EXERCISE:
Could you restate all of the entries, word for word?

SOURCE DATA:

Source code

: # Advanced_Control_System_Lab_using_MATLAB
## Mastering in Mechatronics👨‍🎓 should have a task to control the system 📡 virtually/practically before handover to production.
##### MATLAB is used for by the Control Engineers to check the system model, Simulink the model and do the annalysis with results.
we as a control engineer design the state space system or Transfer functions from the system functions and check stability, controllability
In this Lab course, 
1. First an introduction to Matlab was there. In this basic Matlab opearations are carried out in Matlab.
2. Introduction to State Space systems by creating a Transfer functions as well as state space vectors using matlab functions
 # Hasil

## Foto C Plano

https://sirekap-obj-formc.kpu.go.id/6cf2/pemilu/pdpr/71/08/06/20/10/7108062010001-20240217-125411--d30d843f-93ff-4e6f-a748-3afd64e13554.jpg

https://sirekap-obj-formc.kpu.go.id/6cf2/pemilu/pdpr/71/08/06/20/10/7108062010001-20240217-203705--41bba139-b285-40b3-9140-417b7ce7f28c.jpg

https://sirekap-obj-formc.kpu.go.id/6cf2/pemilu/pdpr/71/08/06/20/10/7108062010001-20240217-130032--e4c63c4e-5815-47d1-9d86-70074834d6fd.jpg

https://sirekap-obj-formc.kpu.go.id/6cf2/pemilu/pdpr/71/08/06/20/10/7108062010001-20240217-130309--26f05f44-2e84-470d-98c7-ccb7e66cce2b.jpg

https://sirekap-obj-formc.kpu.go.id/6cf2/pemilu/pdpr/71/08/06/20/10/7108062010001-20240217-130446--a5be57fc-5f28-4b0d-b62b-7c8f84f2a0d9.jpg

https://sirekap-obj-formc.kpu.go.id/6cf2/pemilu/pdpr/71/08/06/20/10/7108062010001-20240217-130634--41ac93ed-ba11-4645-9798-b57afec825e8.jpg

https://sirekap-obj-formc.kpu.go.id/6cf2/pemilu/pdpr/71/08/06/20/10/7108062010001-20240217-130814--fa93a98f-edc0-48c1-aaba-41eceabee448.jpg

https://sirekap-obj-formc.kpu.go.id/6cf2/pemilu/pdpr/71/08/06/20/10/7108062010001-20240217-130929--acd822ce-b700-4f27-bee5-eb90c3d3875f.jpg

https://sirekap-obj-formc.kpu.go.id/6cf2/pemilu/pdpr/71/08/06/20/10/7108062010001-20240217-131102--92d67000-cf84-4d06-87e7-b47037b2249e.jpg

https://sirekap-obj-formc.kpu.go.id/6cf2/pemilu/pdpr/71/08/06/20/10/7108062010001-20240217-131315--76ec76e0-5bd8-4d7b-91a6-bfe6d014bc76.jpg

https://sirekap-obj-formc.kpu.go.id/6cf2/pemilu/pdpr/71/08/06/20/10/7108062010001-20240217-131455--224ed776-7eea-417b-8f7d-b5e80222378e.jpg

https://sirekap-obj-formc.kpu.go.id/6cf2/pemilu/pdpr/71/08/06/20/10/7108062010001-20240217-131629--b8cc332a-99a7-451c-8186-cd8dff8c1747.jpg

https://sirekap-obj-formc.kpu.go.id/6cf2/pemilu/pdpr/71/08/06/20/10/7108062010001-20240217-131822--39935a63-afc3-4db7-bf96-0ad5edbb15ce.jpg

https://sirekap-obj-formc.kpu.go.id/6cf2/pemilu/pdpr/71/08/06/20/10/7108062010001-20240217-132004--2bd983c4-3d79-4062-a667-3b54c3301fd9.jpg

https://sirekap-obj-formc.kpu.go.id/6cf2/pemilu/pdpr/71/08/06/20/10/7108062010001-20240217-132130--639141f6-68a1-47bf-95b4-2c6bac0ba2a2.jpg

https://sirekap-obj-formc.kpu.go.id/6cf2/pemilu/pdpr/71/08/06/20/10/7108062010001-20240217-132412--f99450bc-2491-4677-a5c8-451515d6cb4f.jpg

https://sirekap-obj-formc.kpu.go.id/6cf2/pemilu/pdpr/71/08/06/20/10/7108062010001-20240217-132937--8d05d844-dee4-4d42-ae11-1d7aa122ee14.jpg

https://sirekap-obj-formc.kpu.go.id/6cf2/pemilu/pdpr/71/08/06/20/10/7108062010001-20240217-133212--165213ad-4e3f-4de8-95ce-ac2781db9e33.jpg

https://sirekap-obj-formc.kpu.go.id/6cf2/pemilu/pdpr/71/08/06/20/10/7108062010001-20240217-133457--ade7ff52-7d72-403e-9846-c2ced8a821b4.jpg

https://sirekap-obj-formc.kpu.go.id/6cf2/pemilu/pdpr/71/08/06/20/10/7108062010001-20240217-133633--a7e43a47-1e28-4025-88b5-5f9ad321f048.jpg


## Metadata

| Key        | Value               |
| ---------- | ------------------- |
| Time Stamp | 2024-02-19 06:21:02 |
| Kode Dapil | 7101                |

ANSWER TO THIS EXERCISE:
Source code

: # Advanced_Control_System_Lab_using_MATLAB
## Mastering in Mechatronics👨‍🎓 should have a task to control the system 📡 virtually/practically before handover to production.
##### MATLAB is used for by the Control Engineers to check the system model, Simulink the model and do the annalysis with results.
we as a control engineer design the state space system or Transfer functions from the system functions and check stability, controllability
In this Lab course, 
1. First an introduction to Matlab was there. In this basic Matlab opearations are carried out in Matlab.
2. Introduction to State Space systems by creating a Transfer functions as well as state space vectors using matlab functions
 # Hasil

## Foto C Plano

https://sirekap-obj-formc.kpu.go.id/6cf2/pemilu/pdpr/71/08/06/20/10/7108062010001-20240217-125411--d30d843f-93ff-4e6f-a748-3afd64e13554.jpg

https://sirekap-obj-formc.kpu.go.id/6cf2/pemilu/pdpr/71/08/06/20/10/7108062010001-20240217-203705--41bba139-b285-40b3-9140-417b7ce7f28c.jpg

https://sirekap-obj-formc.kpu.go.id/6cf2/pemilu/pdpr/71/08/06/20/10/7108062010001-20240217-130032--e4c63c4e-5815-47d1-9d86-70074834d6fd.jpg

https://sirekap-obj-formc.kpu.go.id/6cf2/pemilu/pdpr/71/08/06/20/10/7108062010001-20240217-130309--26f05f44-2e84-470d-98c7-ccb7e66cce2b.jpg

https://sirekap-obj-formc.kpu.go.id/6cf2/pemilu/pdpr/71/08/06/20/10/7108062010001-20240217-130446--a5be57fc-5f28-4b0d-b62b-7c8f84f2a0d9.jpg

https://sirekap-obj-formc.kpu.go.id/6cf2/pemilu/pdpr/71/08/06/20/10/7108062010001-20240217-130634--41ac93ed-ba11-4645-9798-b57afec825e8.jpg

https://sirekap-obj-formc.kpu.go.id/6cf2/pemilu/pdpr/71/08/06/20/10/7108062010001-20240217-130814--fa93a98f-edc0-48c1-aaba-41eceabee448.jpg

https://sirekap-obj-formc.kpu.go.id/6cf2/pemilu/pdpr/71/08/06/20/10/7108062010001-20240217-130929--acd822ce-b700-4f27-bee5-eb90c3d3875f.jpg

https://sirekap-obj-formc.kpu.go.id/6cf2/pemilu/pdpr/71/08/06/20/10/7108062010001-20240217-131102--92d67000-cf84-4d06-87e7-b47037b2249e.jpg

https://sirekap-obj-formc.kpu.go.id/6cf2/pemilu/pdpr/71/08/06/20/10/7108062010001-20240217-131315--76ec76e0-5bd8-4d7b-91a6-bfe6d014bc76.jpg

https://sirekap-obj-formc.kpu.go.id/6cf2/pemilu/pdpr/71/08/06/20/10/7108062010001-20240217-131455--224ed776-7eea-417b-8f7d-b5e80222378e.jpg

https://sirekap-obj-formc.kpu.go.id/6cf2/pemilu/pdpr/71/08/06/20/10/7108062010001-20240217-131629--b8cc332a-99a7-451c-8186-cd8dff8c1747.jpg

https://sirekap-obj-formc.kpu.go.id/6cf2/pemilu/pdpr/71/08/06/20/10/7108062010001-20240217-131822--39935a63-afc3-4db7-bf96-0ad5edbb15ce.jpg

https://sirekap-obj-formc.kpu.go.id/6cf2/pemilu/pdpr/71/08/06/20/10/7108062010001-20240217-132004--2bd983c4-3d79-4062-a667-3b54c3301fd9.jpg

https://sirekap-obj-formc.kpu.go.id/6cf2/pemilu/pdpr/71/08/06/20/10/7108062010001-20240217-132130--639141f6-68a1-47bf-95b4-2c6bac0ba2a2.jpg

https://sirekap-obj-formc.kpu.go.id/6cf2/pemilu/pdpr/71/08/06/20/10/7108062010001-20240217-132412--f99450bc-2491-4677-a5c8-451515d6cb4f.jpg

https://sirekap-obj-formc.kpu.go.id/6cf2/pemilu/pdpr/71/08/06/20/10/7108062010001-20240217-132937--8d05d844-dee4-4d42-ae11-1d7aa122ee14.jpg

https://sirekap-obj-formc.kpu.go.id/6cf2/pemilu/pdpr/71/08/06/20/10/7108062010001-20240217-133212--165213ad-4e3f-4de8-95ce-ac2781db9e33.jpg

https://sirekap-obj-formc.kpu.go.id/6cf2/pemilu/pdpr/71/08/06/20/10/7108062010001-20240217-133457--ade7ff52-7d72-403e-9846-c2ced8a821b4.jpg

https://sirekap-obj-formc.kpu.go.id/6cf2/pemilu/pdpr/71/08/06/20/10/7108062010001-20240217-133633--a7e43a47-1e28-4025-88b5-5f9ad321f048.jpg


## Metadata

| Key        | Value               |
| ---------- | ------------------- |
| Time Stamp | 2024-02-19 06:21:02 |
| Kode Dapil | 7101                |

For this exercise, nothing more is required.